(Collected data)
- - - - - - -

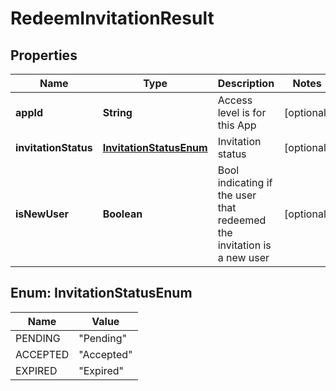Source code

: 
# RedeemInvitationResult

## Properties
Name | Type | Description | Notes
------------ | ------------- | ------------- | -------------
**appId** | **String** | Access level is for this App |  [optional]
**invitationStatus** | [**InvitationStatusEnum**](#InvitationStatusEnum) | Invitation status |  [optional]
**isNewUser** | **Boolean** | Bool indicating if the user that redeemed the invitation is a new user |  [optional]


<a name="InvitationStatusEnum"></a>
## Enum: InvitationStatusEnum
Name | Value
---- | -----
PENDING | &quot;Pending&quot;
ACCEPTED | &quot;Accepted&quot;
EXPIRED | &quot;Expired&quot;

- - - - - - -

Print, exactly as they appear above, the lines running from the one with "ACCEPTED | &quot;Accepted&quot;" through the final line.

_Problem solution_
ACCEPTED | &quot;Accepted&quot;
EXPIRED | &quot;Expired&quot;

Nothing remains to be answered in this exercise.